Rockology 101 - Part II, the running surface
Editor: Chris Daffern
Each side of a curling stone (top and bottom) has a concave area commonly referred to as the cup. The edge of the cup is appropriately named the running surface, and it is this thin edge that actually contacts the ice. (Over the course of a season, an ice technician may remove the handle, flip the rock over, so the top cup becomes the bottom and there is a newer running surface.)
The running surface is not polished like the rest of the stone, but is comparatively rough. For curling to be played as we experience it, the running surface must never be allowed to wear smooth or to be damaged.
With curling stones, the running surfaces will wear and may become pitted. They may get too wide or they may be too narrow. The ideal running surface is just 5.6 to 6.0 mm in width. Smaller running surfaces put more pounds per square inch on the pebble; this usually results in good curl but slow ice.

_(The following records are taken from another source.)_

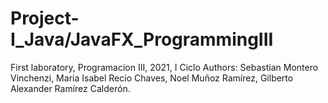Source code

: # Project-I_Java/JavaFX_ProgrammingIII
 First laboratory, Programacion III, 2021, I Ciclo
 Authors: Sebastian Montero Vinchenzi, Maria Isabel Recio Chaves, Noel Muñoz Ramírez, Gilberto Alexander Ramírez Calderón.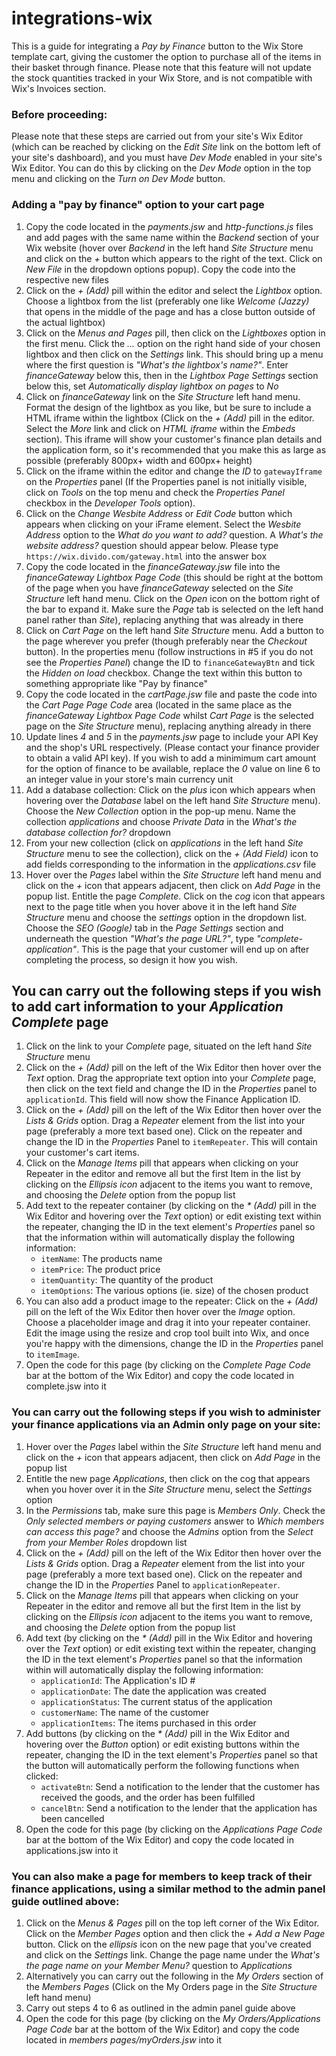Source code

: # integrations-wix

This is a guide for integrating a _Pay by Finance_ button to the Wix Store template cart, giving the customer the option to purchase all of the items in their basket through finance. Please note that this feature will not update the stock quantities tracked in your Wix Store, and is not compatible with Wix's Invoices section.

### Before proceeding:
Please note that these steps are carried out from your site's Wix Editor (which can be reached by clicking on the _Edit Site_ link on the bottom left of your site's dashboard), and you must have _Dev Mode_ enabled in your site's Wix Editor. You can do this by clicking on the _Dev Mode_ option in the top menu and clicking on the _Turn on Dev Mode_ button.

### Adding a "pay by finance" option to your cart page

1. Copy the code located in the _payments.jsw_ and _http-functions.js_ files and add pages with the same name within the _Backend_ section of your Wix website (hover over _Backend_ in the left hand _Site Structure_ menu and click on the _+_ button which appears to the right of the text. Click on _New File_ in the dropdown options popup). Copy the code into the respective new files
2. Click on the _+ (Add)_ pill within the editor and select the _Lightbox_  option. Choose a lightbox from the list (preferably one like _Welcome (Jazzy)_ that opens in the middle of the page and has a close button outside of the actual lightbox)
3. Click on the _Menus and Pages_ pill, then click on the _Lightboxes_ option in the first menu. Click the _..._ option on the right hand side of your chosen lightbox and then click on the _Settings_ link. This should bring up a menu where the first question is _"What's the lightbox's name?"_. Enter _financeGateway_ below this, then in the _Lightbox Page Settings_ section below this, set _Automatically display lightbox on pages_ to _No_
4. Click on _financeGateway_ link on the _Site Structure_ left hand menu. Format the design of the lightbox as you like, but be sure to include a HTML iframe within the lightbox (Click on the _+ (Add)_ pill in the editor. Select the _More_ link and click on _HTML iframe_ within the _Embeds_ section). This iframe will show your customer's finance plan details and the application form, so it's recommended that you make this as large as possible (preferably 800px+ width and 600px+ height)
5. Click on the iframe within the editor and change the _ID_ to `gatewayIframe` on the _Properties_ panel (If the Properties panel is not initially visible, click on _Tools_ on the top menu and check the _Properties Panel_ checkbox in the _Developer Tools_ option).
6. Click on the _Change Wesbite Address_ or _Edit Code_ button which appears when clicking on your iFrame element. Select the _Wesbite Address_ option to the _What do you want to add?_ question. A _What's the website address?_ question should appear below. Please type `https://wix.divido.com/gateway.html` into the answer box
7. Copy the code located in the _financeGateway.jsw_ file into the _financeGateway Lightbox Page Code_ (this should be right at the bottom of the page when you have _financeGateway_ selected on the _Site Structure_ left hand menu. Click on the _Open_ icon on the bottom right of the bar to expand it. Make sure the _Page_ tab is selected on the left hand panel rather than _Site_), replacing anything that was already in there
8. Click on _Cart Page_ on the left hand _Site Structure_ menu. Add a button to the page wherever you prefer (though preferably near the _Checkout_ button). In the properties menu (follow instructions in #5 if you do not see the _Properties Panel_) change the ID to `financeGatewayBtn` and tick the _Hidden on load_ checkbox. Change the text within this button to something appropriate like "Pay by finance"
9. Copy the code located in the _cartPage.jsw_ file and paste the code into the _Cart Page Page Code_ area (located in the same place as the _financeGateway Lightbox Page Code_ whilst _Cart Page_ is the selected page on the _Site Structure_ menu), replacing anything already in there
10. Update lines _4_ and _5_ in the _payments.jsw_ page to include your API Key and the shop's URL respectively. (Please contact your finance provider to obtain a valid API key). If you wish to add a minimimum cart amount for the option of finance to be available, replace the _0_ value on line 6 to an integer value in your store's main currency unit
11. Add a database collection: Click on the _plus_ icon which appears when hovering over the _Database_ label on the left hand _Site Structure_ menu). Choose the _New Collection_ option in the pop-up menu. Name the collection _applications_ and choose _Private Data_ in the _What's the database collection for?_ dropdown
12. From your new collection (click on _applications_ in the left hand _Site Structure_ menu to see the collection), click on the _+ (Add Field)_ icon to add fields corresponding to the information in the _applications.csv_ file
13. Hover over the _Pages_ label within the _Site Structure_ left hand menu and click on the _+_ icon that appears adjacent, then click on _Add Page_ in the popup list. Entitle the page _Complete_. Click on the _cog_ icon that appears next to the page title when you hover above it in the left hand _Site Structure_ menu and choose the _settings_ option in the dropdown list. Choose the _SEO (Google)_ tab in the _Page Settings_ section and underneath the question _"What's the page URL?"_, type _"complete-application"_. This is the page that your customer will end up on after completing the process, so design it how you wish.


## You can carry out the following steps if you wish to add cart information to your _Application Complete_ page
1. Click on the link to your _Complete_ page, situated on the left hand _Site Structure_ menu
2. Click on the _+ (Add)_ pill on the left of the Wix Editor then hover over the _Text_ option. Drag the appropriate text option into your _Complete_ page, then click on the text field and change the ID in the _Properties_ panel to `applicationId`. This field will now show the Finance Application ID.
3. Click on the _+ (Add)_ pill on the left of the Wix Editor then hover over the _Lists & Grids_ option. Drag a _Repeater_ element from the list into your page (preferably a more text based one). Click on the repeater and change the ID in the _Properties_ Panel to `itemRepeater`. This will contain your customer's cart items.
4. Click on the _Manage Items_ pill that appears when clicking on your Repeater in the editor and remove all but the first Item in the list by clicking on the _Ellipsis icon_ adjacent to the items you want to remove, and choosing the _Delete_ option from the popup list
5. Add text to the repeater container (by clicking on the _* (Add)_ pill in the Wix Editor and hovering over the _Text_ option) or edit existing text within the repeater, changing the ID in the text element's _Properties_ panel so that the information within will automatically display the following information:
    - `itemName`: The products name
    - `itemPrice`: The product price
    - `itemQuantity`: The quantity of the product
    - `itemOptions`: The various options (ie. size) of the chosen product
6. You can also add a product image to the repeater: Click on the _+ (Add)_ pill on the left of the Wix Editor then hover over the _Image_ option. Choose a placeholder image and drag it into your repeater container. Edit the image using the resize and crop tool built into Wix, and once you're happy with the dimensions, change the ID in the _Properties_ panel to `itemImage`. 
6. Open the code for this page (by clicking on the _Complete Page Code_ bar at the bottom of the Wix Editor) and copy the code located in complete.jsw into it


### You can carry out the following steps if you wish to administer your finance applications via an Admin only page on your site:

1. Hover over the _Pages_ label within the _Site Structure_ left hand menu and click on the _+_ icon that appears adjacent, then click on _Add Page_ in the popup list
2. Entitle the new page _Applications_, then click on the cog that appears when you hover over it in the _Site Structure_ menu, select the _Settings_ option
3. In the _Permissions_ tab, make sure this page is _Members Only_. Check the _Only selected members or paying customers_ answer to _Which members can access this page?_ and choose the _Admins_ option from the _Select from your Member Roles_ dropdown list
4. Click on the _+ (Add)_ pill on the left of the Wix Editor then hover over the _Lists & Grids_ option. Drag a _Repeater_ element from the list into your page (preferably a more text based one). Click on the repeater and change the ID in the _Properties_ Panel to `applicationRepeater`.
5. Click on the _Manage Items_ pill that appears when clicking on your Repeater in the editor and remove all but the first Item in the list by clicking on the _Ellipsis icon_ adjacent to the items you want to remove, and choosing the _Delete_ option from the popup list
6. Add text (by clicking on the _* (Add)_ pill in the Wix Editor and hovering over the _Text_ option) or edit existing text within the repeater, changing the ID in the text element's _Properties_ panel so that the information within will automatically display the following information:
    - `applicationId`: The Application's ID #
    - `applicationDate`: The date the application was created
    - `applicationStatus`: The current status of the application
    - `customerName`: The name of the customer
    - `applicationItems`: The items purchased in this order
7. Add buttons (by clicking on the _* (Add)_ pill in the Wix Editor and hovering over the _Button_ option) or edit existing buttons within the repeater, changing the ID in the text element's _Properties_ panel so that the button will automatically perform the following functions when clicked:
    - `activateBtn`: Send a notification to the lender that the customer has received the goods, and the order has been fulfilled
    - `cancelBtn`: Send a notification to the lender that the application has been cancelled
8. Open the code for this page (by clicking on the _Applications Page Code_ bar at the bottom of the Wix Editor) and copy the code located in applications.jsw into it

### You can also make a page for members to keep track of their finance applications, using a similar method to the admin panel guide outlined above:

1. Click on the _Menus & Pages_ pill on the top left corner of the Wix Editor. Click on the _Member Pages_ option and then click the _+ Add a New Page_ button. Click on the _ellipsis_ icon on the new page that you've created and click on the _Settings_ link. Change the page name under the _What's the page name on your Member Menu?_ question to _Applications_
1. Alternatively you can carry out the following in the _My Orders_ section of the _Members Pages_ (Click on the My Orders page in the _Site Structure_ left hand menu)
2. Carry out steps 4 to 6 as outlined in the admin panel guide above
3. Open the code for this page (by clicking on the _My Orders/Applications Page Code_ bar at the bottom of the Wix Editor) and copy the code located in _members pages/myOrders.jsw_ into it
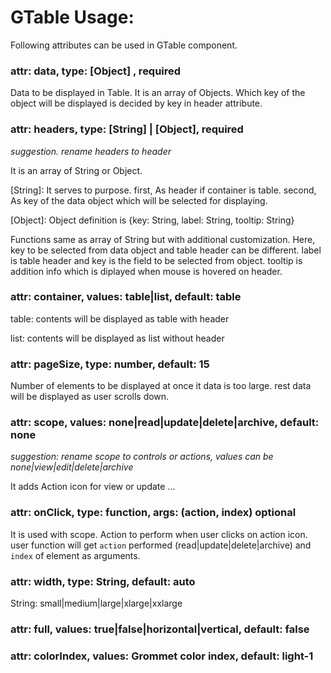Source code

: # GTable Usage:

Following attributes can be used in GTable component.

### attr: data, type: [Object] , required
Data to be displayed in Table. It is an array of Objects. Which key of the object will be displayed is decided by key in header attribute.

###  attr: headers, type: [String] | [Object],  required
*suggestion. rename headers to header*

It is an array of String or Object. 

[String]: It serves to purpose. first, As header if container is table. second, As key of the data object which will be selected for displaying.

[Object]: Object definition is {key: String, label: String, tooltip: String}

Functions same as array of String but with additional customization. Here, key to be selected from data object and table header can be different. label is table header and key is the field to be selected from object. tooltip is addition info which is diplayed when mouse is hovered on header.

### attr: container, values: table|list, default: table
table: contents will be displayed as table with header

list: contents will be displayed as list without header

### attr: pageSize, type: number, default: 15
Number of elements to be displayed at once it data is too large. rest data will be displayed as user scrolls down.

### attr: scope, values: none|read|update|delete|archive, default: none
*suggestion: rename scope to controls or actions, values can be none|view|edit|delete|archive*

It adds Action icon for view or update ...

### attr: onClick, type: function, args: (action, index)  optional
It is used with scope. Action to perform when user clicks on action icon. 
user function will get `action` performed (read|update|delete|archive) and `index` of element as arguments.


### attr: width, type: String, default: auto
String: small|medium|large|xlarge|xxlarge

### attr: full, values: true|false|horizontal|vertical, default: false

### attr: colorIndex, values: Grommet color index, default: light-1



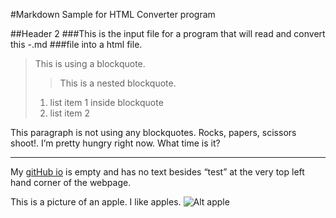 #Markdown Sample for HTML Converter program

##Header 2
###This is the input file for a program that will read and convert this -.md
###file into a html file.

>This is using a blockquote.
>>This is a nested blockquote.
>1. list item 1 inside blockquote
>2. list item 2

This paragraph is not using any blockquotes. Rocks, papers, 
scissors shoot!. I’m pretty hungry right now.  What time is
it?

***

My [gitHub io](tiffoppotomus.github.io) is empty and has no text besides
“test” at the very top left hand corner of the webpage.

This is a picture of an apple.  I like apples.
![Alt apple](http://www.trans-high.com/uploads/images/201304/01/HUANIU_APPLE01.jpg)

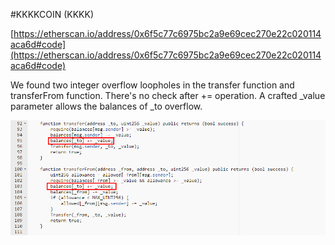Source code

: #KKKKCOIN (KKKK)

[https://etherscan.io/address/0x6f5c77c6975bc2a9e69cec270e22c020114aca6d#code](https://etherscan.io/address/0x6f5c77c6975bc2a9e69cec270e22c020114aca6d#code)

We found two integer overflow loopholes in the transfer function and transferFrom function. There's no check after += operation. A crafted _value parameter allows the balances of _to overflow.

![](./1.png)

Varying running surfaces may be the cause for some rocks to be inconsistent. Some curl, others run straight or don’t curl as much. What can you do about this? Probably not much - directly. When rocks get that bad, ice techs. may recommend resurfacing or texturing the running surfaces. That’s when the cost can begin to hurt. Reconditioning both sides of a set of 16 stones (just one sheet) costs about $2,080.00, say $21,000+.
Installing inserts into the base of stones costs about $4,200 for a full sheet; say $33,600+/-.
In the worst case scenario when the rocks are beyond economical or feasible repair, a new set of curling stones will cost about $10,400; say $83,200 +/-.
So what can you do? Do not wear your curling shoes outside of the Club. Dirt and grit on the ice kills rocks. Even walking from the dressing rooms to the ice surface brings dirt from the floors/carpets with them.
How to fix this? Avoid walking through public lobby areas where sand, dirt, grit and rock salt accumulate. Even better, carry your shoes with you to the ice surface or wear slippers over both shoes. (That also helps keep the soles of your feet cooler and mitigates against hot feet that melt the ice surface.)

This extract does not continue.